Negli ultimi mesi la Riforma del Terzo Settore ha fatto molti passi avanti. Le ultime, in ordine di tempo, sono state le approvazioni dei decreti corretivi dell’impresa sociale e del Codice del terzo settore. In agosto poi il Governo, ascoltando le richieste delle organizzazioni, ha provveduto a prorogare da 18 a 24 mesi il termine per adeguare gli statuti degli enti al nuovo quadro normativo. Rimane però ancora molto da fare. Per capire l’agenda e le urgenze in calendario abbiamo chiesto a Claudia Fiaschi, portavoce del Forum Nazionale Terzo Settore e primo interlocutore al tavolo del Ministero. L’intervista
A che punto son i correttivi alla Riforma del Terzo Settore?
A seguito del parere del Consiglio di Stato, che ha ritenuto che il decreto correttivo non fosse il veicolo giusto per questo tipo di modifiche, la nostra priorità ora è fare in modo che alcuni provvedimenti cardine della Riforma passino attraverso la Legge di Stabilità.
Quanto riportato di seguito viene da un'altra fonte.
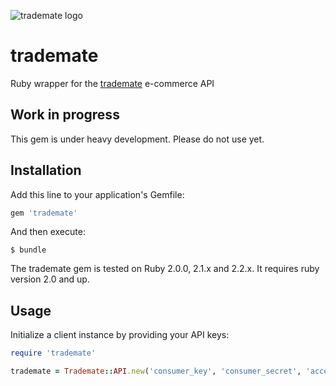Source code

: ![trademate logo](https://avatars0.githubusercontent.com/u/14824249)

# trademate

Ruby wrapper for the [trademate](https://trademate.de/) e-commerce API

## Work in progress

This gem is under heavy development. Please do not use yet.

## Installation

Add this line to your application's Gemfile:

```ruby
gem 'trademate'
```

And then execute:

```
$ bundle
```

The trademate gem is tested on Ruby 2.0.0, 2.1.x and 2.2.x. It requires ruby version 2.0 and up.

## Usage

Initialize a client instance by providing your API keys:

```ruby
require 'trademate'

trademate = Trademate::API.new('consumer_key', 'consumer_secret', 'access_token', 'access_token_secret')
```
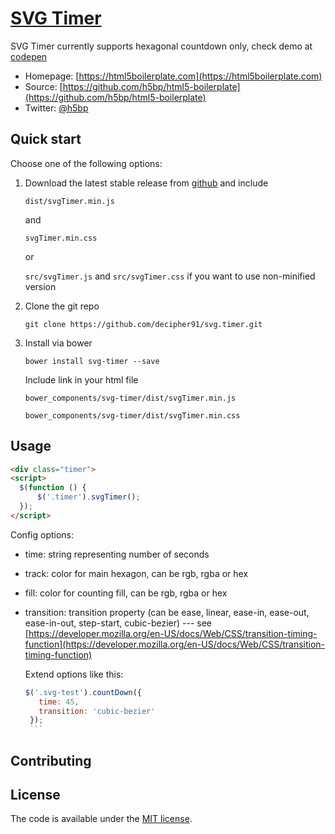 # [SVG Timer](http://codepen.io/decipher91/pen/rMXYRV)


SVG Timer currently supports hexagonal countdown only, check demo at [codepen](http://codepen.io/decipher91/pen/rMXYRV)

* Homepage: [https://html5boilerplate.com](https://html5boilerplate.com)
* Source: [https://github.com/h5bp/html5-boilerplate](https://github.com/h5bp/html5-boilerplate)
* Twitter: [@h5bp](https://twitter.com/h5bp)


## Quick start

Choose one of the following options:

1. Download the latest stable release from
   [github](https://github.com/decipher91/svg.timer/archive/master.zip)
   and include

   `dist/svgTimer.min.js`

   and

   `svgTimer.min.css`

   or

   `src/svgTimer.js` and `src/svgTimer.css` if you want to use non-minified version

2. Clone the git repo

   `git clone https://github.com/decipher91/svg.timer.git`

3. Install via bower

   `bower install svg-timer --save`

   Include link in your html file

   `bower_components/svg-timer/dist/svgTimer.min.js`

   `bower_components/svg-timer/dist/svgTimer.min.css`



## Usage

```html
<div class="timer">
<script>
  $(function () {
      $('.timer').svgTimer();
  });
</script>
```

Config options:

* time: string representing number of seconds
* track: color for main hexagon, can be rgb, rgba or hex
* fill: color for counting fill, can be rgb, rgba or hex
* transition: transition property (can be ease, linear, ease-in, ease-out, ease-in-out, step-start, cubic-bezier) --- see
     [https://developer.mozilla.org/en-US/docs/Web/CSS/transition-timing-function](https://developer.mozilla.org/en-US/docs/Web/CSS/transition-timing-function)

  Extend options like this:
     ```javascript
     $('.svg-test').countDown({
        time: 45,
        transition: 'cubic-bezier'
      });
      ```

## Contributing



## License

The code is available under the [MIT license](LICENSE.txt).
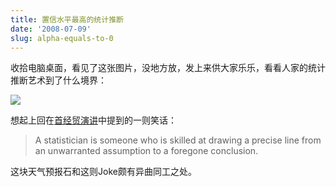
 ```yaml
---
title: 置信水平最高的统计推断
date: '2008-07-09'
slug: alpha-equals-to-0
---
```


收拾电脑桌面，看见了这张图片，没地方放，发上来供大家乐乐，看看人家的统计推断艺术到了什么境界：

![](http://i.imgur.com/XbsWY.jpg)

想起上回在[首经贸演讲](/en/2007/10/jokes-in-statistics/)中提到的一则笑话：

> A statistician is someone who is skilled at drawing a precise line from an unwarranted assumption to a foregone conclusion.

这块天气预报石和这则Joke颇有异曲同工之处。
Anche alla luce del fatto che per gran parte si tratta di correzioni già condivise e accolte sia dal Governo che dalle Commissioni di Camera e Senato.
Di che modifiche parla?
Mi riferisco in particolare a tutta la parte delle norme fiscali per le associazioni di volontariato e di promozione sociale e anche al ripristino della possibilità per le Organizzazioni di Volontariato di autofinanziare le proprie attività.
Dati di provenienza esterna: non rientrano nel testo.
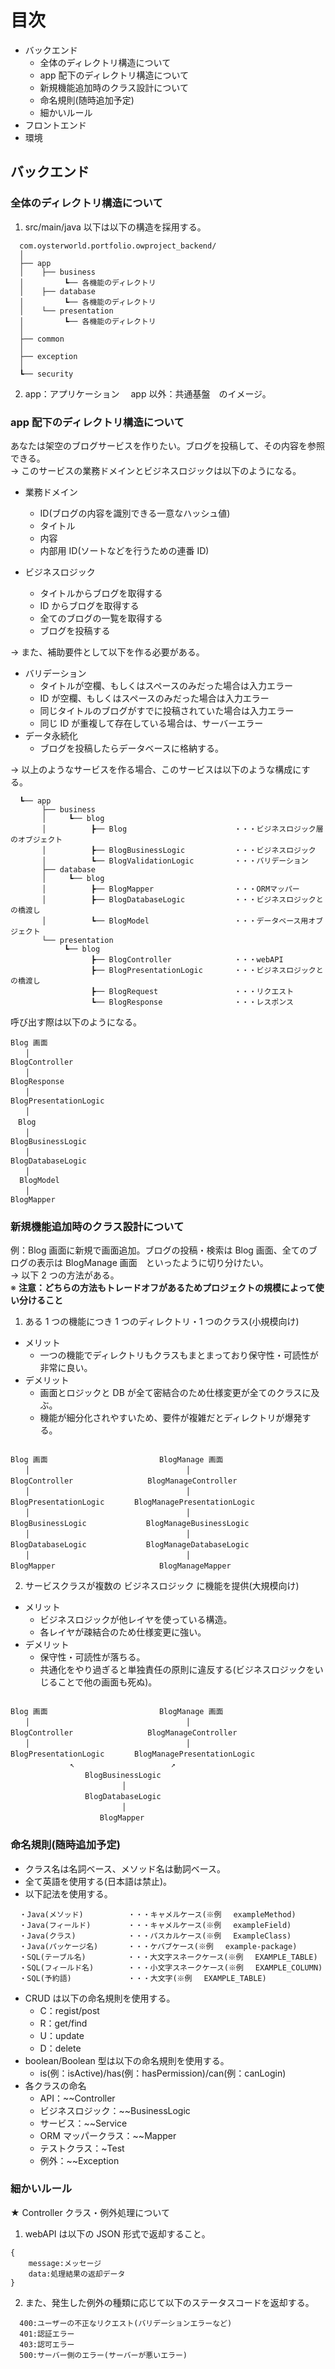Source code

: # 目次

- バックエンド
  - 全体のディレクトリ構造について
  - app 配下のディレクトリ構造について
  - 新規機能追加時のクラス設計について
  - 命名規則(随時追加予定)
  - 細かいルール
- フロントエンド
- 環境

## バックエンド

### 全体のディレクトリ構造について

1. src/main/java 以下は以下の構造を採用する。

```
  com.oysterworld.portfolio.owproject_backend/
  │
  ├── app
  │    ├── business
  │         ┗── 各機能のディレクトリ
  │    ├── database
  │         ┗── 各機能のディレクトリ
  │    └── presentation
  │         ┗── 各機能のディレクトリ
  │
  ├── common
  │
  ├── exception
  │
  ┗── security
```

2. app：アプリケーション　 app 以外：共通基盤　のイメージ。

### app 配下のディレクトリ構造について

あなたは架空のブログサービスを作りたい。ブログを投稿して、その内容を参照できる。  
→ このサービスの業務ドメインとビジネスロジックは以下のようになる。

- 業務ドメイン

  - ID(ブログの内容を識別できる一意なハッシュ値)
  - タイトル
  - 内容
  - 内部用 ID(ソートなどを行うための連番 ID)

- ビジネスロジック

  - タイトルからブログを取得する
  - ID からブログを取得する
  - 全てのブログの一覧を取得する
  - ブログを投稿する

→ また、補助要件として以下を作る必要がある。

- バリデーション
  - タイトルが空欄、もしくはスペースのみだった場合は入力エラー
  - ID が空欄、もしくはスペースのみだった場合は入力エラー
  - 同じタイトルのブログがすでに投稿されていた場合は入力エラー
  - 同じ ID が重複して存在している場合は、サーバーエラー
- データ永続化
  - ブログを投稿したらデータベースに格納する。

→ 以上のようなサービスを作る場合、このサービスは以下のような構成にする。

```
  ┗── app
       ├── business
       │     ┗── blog
       │          ┣── Blog                        ・・・ビジネスロジック層のオブジェクト
       │          ┣── BlogBusinessLogic           ・・・ビジネスロジック
       │          ┗── BlogValidationLogic         ・・・バリデーション
       ├── database
       │     ┗── blog
       │          ┣── BlogMapper                  ・・・ORMマッパー
       │          ┣── BlogDatabaseLogic           ・・・ビジネスロジックとの橋渡し
       │          ┗── BlogModel                   ・・・データベース用オブジェクト
       └── presentation
            ┗── blog
                  ┣── BlogController              ・・・webAPI
                  ┣── BlogPresentationLogic       ・・・ビジネスロジックとの橋渡し
                  ┣── BlogRequest                 ・・・リクエスト
                  ┗── BlogResponse                ・・・レスポンス
```

呼び出す際は以下のようになる。

```
Blog 画面
　　│
BlogController
　　│
BlogResponse
　　│
BlogPresentationLogic
　　│
　Blog
　　│
BlogBusinessLogic
　　│
BlogDatabaseLogic
　　│
  BlogModel
　　│
BlogMapper
```

### 新規機能追加時のクラス設計について

例：Blog 画面に新規で画面追加。ブログの投稿・検索は Blog 画面、全てのブログの表示は BlogManage 画面　といったように切り分けたい。  
→ 以下 2 つの方法がある。  
※ **注意：どちらの方法もトレードオフがあるためプロジェクトの規模によって使い分けること**

1. ある 1 つの機能につき 1 つのディレクトリ・1 つのクラス(小規模向け)

- メリット
  - 一つの機能でディレクトリもクラスもまとまっており保守性・可読性が非常に良い。
- デメリット
  - 画面とロジックと DB が全て密結合のため仕様変更が全てのクラスに及ぶ。
  - 機能が細分化されやすいため、要件が複雑だとディレクトリが爆発する。

```

Blog 画面　　　　　　　　　　　　　　　BlogManage 画面
　　│　　　　　　　　　　　　　　　　　　　　　│
BlogController　　　　　　　　　　BlogManageController
　　│　　　　　　　　　　　　　　　　　　　　　│
BlogPresentationLogic　　　　BlogManagePresentationLogic
　　│　　　　　　　　　　　　　　　　　　　　　│
BlogBusinessLogic　　　　　　　　BlogManageBusinessLogic
　　│　　　　　　　　　　　　　　　　　　　　　│
BlogDatabaseLogic　　　　　　　　BlogManageDatabaseLogic
　　│　　　　　　　　　　　　　　　　　　　　　│
BlogMapper　　　　　　　　　　　　　　BlogManageMapper

```

2. サービスクラスが複数の ビジネスロジック に機能を提供(大規模向け)

- メリット
  - ビジネスロジックが他レイヤを使っている構造。
  - 各レイヤが疎結合のため仕様変更に強い。
- デメリット
  - 保守性・可読性が落ちる。
  - 共通化をやり過ぎると単独責任の原則に違反する(ビジネスロジックをいじることで他の画面も死ぬ)。

```

Blog 画面　　　　　　　　　　　　　　　BlogManage 画面
　　│　　　　　　　　　　　　　　　　　　　　　│
BlogController　　　　　　　　　　BlogManageController
　　│　　　　　　　　　　　　　　　　　　　　　│
BlogPresentationLogic　　　　BlogManagePresentationLogic
　　　　　　　　↖︎　　　　　　　　　　　　　↗︎
　　　　　　　　　　BlogBusinessLogic
　　　　　　　　　　　　　　　│
　　　　　　　　　　BlogDatabaseLogic
　　　　　　　　　　　　　　　│
　　　　　　　　　　　　BlogMapper

```

### 命名規則(随時追加予定)

- クラス名は名詞ベース、メソッド名は動詞ベース。
- 全て英語を使用する(日本語は禁止)。
- 以下記法を使用する。

```
  ・Java(メソッド)　　　　　　・・・キャメルケース(※例　 exampleMethod)
  ・Java(フィールド)　　　　　・・・キャメルケース(※例　 exampleField)
  ・Java(クラス)　　　　　　　・・・パスカルケース(※例　 ExampleClass)
  ・Java(パッケージ名)　　　　・・・ケバブケース(※例　 example-package)
  ・SQL(テーブル名)　　　　　 ・・・大文字スネークケース(※例　 EXAMPLE_TABLE)
  ・SQL(フィールド名)　　　　 ・・・小文字スネークケース(※例　 EXAMPLE_COLUMN)
  ・SQL(予約語)　　　　　　　 ・・・大文字(※例　 EXAMPLE_TABLE)
```

- CRUD は以下の命名規則を使用する。
  - C：regist/post
  - R：get/find
  - U：update
  - D：delete
- boolean/Boolean 型は以下の命名規則を使用する。
  - is(例：isActive)/has(例：hasPermission)/can(例：canLogin)
- 各クラスの命名
  - API：~~Controller
  - ビジネスロジック：~~BusinessLogic
  - サービス：~~Service
  - ORM マッパークラス：~~Mapper
  - テストクラス：~Test
  - 例外：~~Exception

### 細かいルール

★ Controller クラス・例外処理について

1. webAPI は以下の JSON 形式で返却すること。

```
{
    message:メッセージ
    data:処理結果の返却データ
}
```

2. また、発生した例外の種類に応じて以下のステータスコードを返却する。

```
  400:ユーザーの不正なリクエスト(バリデーションエラーなど)
  401:認証エラー
  403:認可エラー
  500:サーバー側のエラー(サーバーが悪いエラー)
```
Non dovessero arrivare queste correzioni quale sarebbe lo scenario?
Le attuali previsioni, se non corrette, configurano condizioni di svantaggio per il mondo del volontariato edell’associazionismo, portando oggettive difficoltà a svolgere gran parte delle loro tradizionali attività. È necessario un completamento del quadro normativo su questi aspetti, e anche su altri provvedimenti in attesa di essere emanati, per poter utilizzare al meglio la proroga ottenuta nel correttivo per gli adeguamenti statutari, fissata ad agosto 2019.
Oltre però al tema dei correttivi c’è quello che riguarda quei provvedimenti che completino la riforma…
Sì, ne mancano diversi. Alcuni più urgenti di altri. Tra questi quelli che consentano alle organizzazioni di volontariato di decidere il proprio vestito statutario. La proroga dei termini degli adeguamenti degli statuti era un obiettivo importante ed è stato un grande risultato perché eravamo consapevoli della necessità di mettere in condizione le organizzazioni di decidere la nuova identità statuaria e classificare bene le attività che ogni realtà svolge. Tuttavia senza la “definizione delle attività secondarie”, “linee guida del bilancio sociale” e le “linee guida per la raccolta fondi”, provvedimenti ancora in attesa del parere obbligatorio della Cabina di regia, mancano strumenti dirimenti per operare queste scelte così importanti.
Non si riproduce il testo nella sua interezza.